____ Material provided

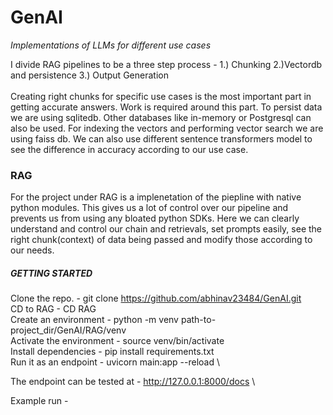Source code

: # GenAI
*Implementations of LLMs for different use cases*

I divide RAG pipelines to be a three step process - 1.) Chunking 2.)Vectordb and persistence 3.) Output Generation  \
\
Creating right chunks for specific use cases is the most important part in getting accurate answers. Work is required around this part. To persist data we are using sqlitedb. Other databases like in-memory or Postgresql can also be used. For indexing the vectors and performing vector search we are using faiss db. We can also use different sentence transformers model to see the difference in accuracy according to our use case.

### RAG
For the project under RAG is a implenetation of the piepline with native python modules. This gives us a lot of control over our pipeline and prevents us from using any bloated python SDKs. Here we can clearly understand and control our chain and retrievals, set prompts easily, see the right chunk(context) of data being passed and modify those according to our needs.

##### GETTING STARTED
Clone the repo. - git clone https://github.com/abhinav23484/GenAI.git \
CD to RAG - CD RAG \
Create an environment - python -m venv path-to-project_dir/GenAI/RAG/venv \
Activate the environment - source venv/bin/activate \
Install dependencies - pip install requirements.txt \
Run it as an endpoint - uvicorn main:app --reload \

The endpoint can be tested at - http://127.0.0.1:8000/docs \

Example run -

________

What to produce:
Once the pictures are removed, copy the material above exactly.

Answer to this exercise:
Source code

: # GenAI
*Implementations of LLMs for different use cases*

I divide RAG pipelines to be a three step process - 1.) Chunking 2.)Vectordb and persistence 3.) Output Generation  \
\
Creating right chunks for specific use cases is the most important part in getting accurate answers. Work is required around this part. To persist data we are using sqlitedb. Other databases like in-memory or Postgresql can also be used. For indexing the vectors and performing vector search we are using faiss db. We can also use different sentence transformers model to see the difference in accuracy according to our use case.

### RAG
For the project under RAG is a implenetation of the piepline with native python modules. This gives us a lot of control over our pipeline and prevents us from using any bloated python SDKs. Here we can clearly understand and control our chain and retrievals, set prompts easily, see the right chunk(context) of data being passed and modify those according to our needs.

##### GETTING STARTED
Clone the repo. - git clone https://github.com/abhinav23484/GenAI.git \
CD to RAG - CD RAG \
Create an environment - python -m venv path-to-project_dir/GenAI/RAG/venv \
Activate the environment - source venv/bin/activate \
Install dependencies - pip install requirements.txt \
Run it as an endpoint - uvicorn main:app --reload \

The endpoint can be tested at - http://127.0.0.1:8000/docs \

Example run -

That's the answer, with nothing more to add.